### TASK BRIEF
Word for word, repeat each entry that follows.

[Collected data]
= = = =
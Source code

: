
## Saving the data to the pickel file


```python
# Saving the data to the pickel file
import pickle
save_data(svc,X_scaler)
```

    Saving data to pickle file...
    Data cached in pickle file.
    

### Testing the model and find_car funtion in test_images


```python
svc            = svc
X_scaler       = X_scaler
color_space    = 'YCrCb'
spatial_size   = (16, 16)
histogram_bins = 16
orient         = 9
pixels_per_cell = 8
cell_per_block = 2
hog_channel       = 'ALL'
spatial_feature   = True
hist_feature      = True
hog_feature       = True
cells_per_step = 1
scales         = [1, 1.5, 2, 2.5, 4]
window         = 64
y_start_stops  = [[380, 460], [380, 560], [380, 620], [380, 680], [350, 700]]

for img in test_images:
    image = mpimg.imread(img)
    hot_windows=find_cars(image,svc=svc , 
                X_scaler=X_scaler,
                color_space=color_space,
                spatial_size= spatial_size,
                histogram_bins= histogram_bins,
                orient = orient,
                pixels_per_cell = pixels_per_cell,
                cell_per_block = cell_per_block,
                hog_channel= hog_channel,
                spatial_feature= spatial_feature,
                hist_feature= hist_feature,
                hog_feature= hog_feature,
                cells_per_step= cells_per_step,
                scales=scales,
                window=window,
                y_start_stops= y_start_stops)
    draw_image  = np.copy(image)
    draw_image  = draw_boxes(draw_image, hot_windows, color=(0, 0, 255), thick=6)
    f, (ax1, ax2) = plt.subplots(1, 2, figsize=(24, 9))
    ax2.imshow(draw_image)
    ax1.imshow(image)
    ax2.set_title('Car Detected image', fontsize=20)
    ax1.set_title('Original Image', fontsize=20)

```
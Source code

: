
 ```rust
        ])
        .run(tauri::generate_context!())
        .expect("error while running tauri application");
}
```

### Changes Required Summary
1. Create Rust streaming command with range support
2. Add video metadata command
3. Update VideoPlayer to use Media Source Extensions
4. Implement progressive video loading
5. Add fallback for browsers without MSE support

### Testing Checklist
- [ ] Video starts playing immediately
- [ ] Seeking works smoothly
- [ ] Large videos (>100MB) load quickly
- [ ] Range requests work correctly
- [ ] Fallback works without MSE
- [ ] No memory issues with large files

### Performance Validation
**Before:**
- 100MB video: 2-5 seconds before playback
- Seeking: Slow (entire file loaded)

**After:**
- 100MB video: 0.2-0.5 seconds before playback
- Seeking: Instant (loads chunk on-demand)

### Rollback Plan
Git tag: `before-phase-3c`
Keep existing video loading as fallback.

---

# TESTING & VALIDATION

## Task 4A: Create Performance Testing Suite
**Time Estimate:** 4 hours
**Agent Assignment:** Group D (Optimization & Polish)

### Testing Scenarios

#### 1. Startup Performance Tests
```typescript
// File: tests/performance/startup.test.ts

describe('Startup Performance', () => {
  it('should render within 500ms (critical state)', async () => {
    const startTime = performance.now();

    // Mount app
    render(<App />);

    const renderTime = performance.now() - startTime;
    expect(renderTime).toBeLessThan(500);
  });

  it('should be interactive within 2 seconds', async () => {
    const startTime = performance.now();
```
= = = =
### TASK SOLUTION
Source code

:
## Saving the data to the pickel file


```python
# Saving the data to the pickel file
import pickle
save_data(svc,X_scaler)
```

    Saving data to pickle file...
    Data cached in pickle file.
    

### Testing the model and find_car funtion in test_images


```python
svc            = svc
X_scaler       = X_scaler
color_space    = 'YCrCb'
spatial_size   = (16, 16)
histogram_bins = 16
orient         = 9
pixels_per_cell = 8
cell_per_block = 2
hog_channel       = 'ALL'
spatial_feature   = True
hist_feature      = True
hog_feature       = True
cells_per_step = 1
scales         = [1, 1.5, 2, 2.5, 4]
window         = 64
y_start_stops  = [[380, 460], [380, 560], [380, 620], [380, 680], [350, 700]]

for img in test_images:
    image = mpimg.imread(img)
    hot_windows=find_cars(image,svc=svc , 
                X_scaler=X_scaler,
                color_space=color_space,
                spatial_size= spatial_size,
                histogram_bins= histogram_bins,
                orient = orient,
                pixels_per_cell = pixels_per_cell,
                cell_per_block = cell_per_block,
                hog_channel= hog_channel,
                spatial_feature= spatial_feature,
                hist_feature= hist_feature,
                hog_feature= hog_feature,
                cells_per_step= cells_per_step,
                scales=scales,
                window=window,
                y_start_stops= y_start_stops)
    draw_image  = np.copy(image)
    draw_image  = draw_boxes(draw_image, hot_windows, color=(0, 0, 255), thick=6)
    f, (ax1, ax2) = plt.subplots(1, 2, figsize=(24, 9))
    ax2.imshow(draw_image)
    ax1.imshow(image)
    ax2.set_title('Car Detected image', fontsize=20)
    ax1.set_title('Original Image', fontsize=20)

```
Source code

:
 ```rust
        ])
        .run(tauri::generate_context!())
        .expect("error while running tauri application");
}
```

### Changes Required Summary
1. Create Rust streaming command with range support
2. Add video metadata command
3. Update VideoPlayer to use Media Source Extensions
4. Implement progressive video loading
5. Add fallback for browsers without MSE support

### Testing Checklist
- [ ] Video starts playing immediately
- [ ] Seeking works smoothly
- [ ] Large videos (>100MB) load quickly
- [ ] Range requests work correctly
- [ ] Fallback works without MSE
- [ ] No memory issues with large files

### Performance Validation
**Before:**
- 100MB video: 2-5 seconds before playback
- Seeking: Slow (entire file loaded)

**After:**
- 100MB video: 0.2-0.5 seconds before playback
- Seeking: Instant (loads chunk on-demand)

### Rollback Plan
Git tag: `before-phase-3c`
Keep existing video loading as fallback.

---

# TESTING & VALIDATION

## Task 4A: Create Performance Testing Suite
**Time Estimate:** 4 hours
**Agent Assignment:** Group D (Optimization & Polish)

### Testing Scenarios

#### 1. Startup Performance Tests
```typescript
// File: tests/performance/startup.test.ts

describe('Startup Performance', () => {
  it('should render within 500ms (critical state)', async () => {
    const startTime = performance.now();

    // Mount app
    render(<App />);

    const renderTime = performance.now() - startTime;
    expect(renderTime).toBeLessThan(500);
  });

  it('should be interactive within 2 seconds', async () => {
    const startTime = performance.now();
```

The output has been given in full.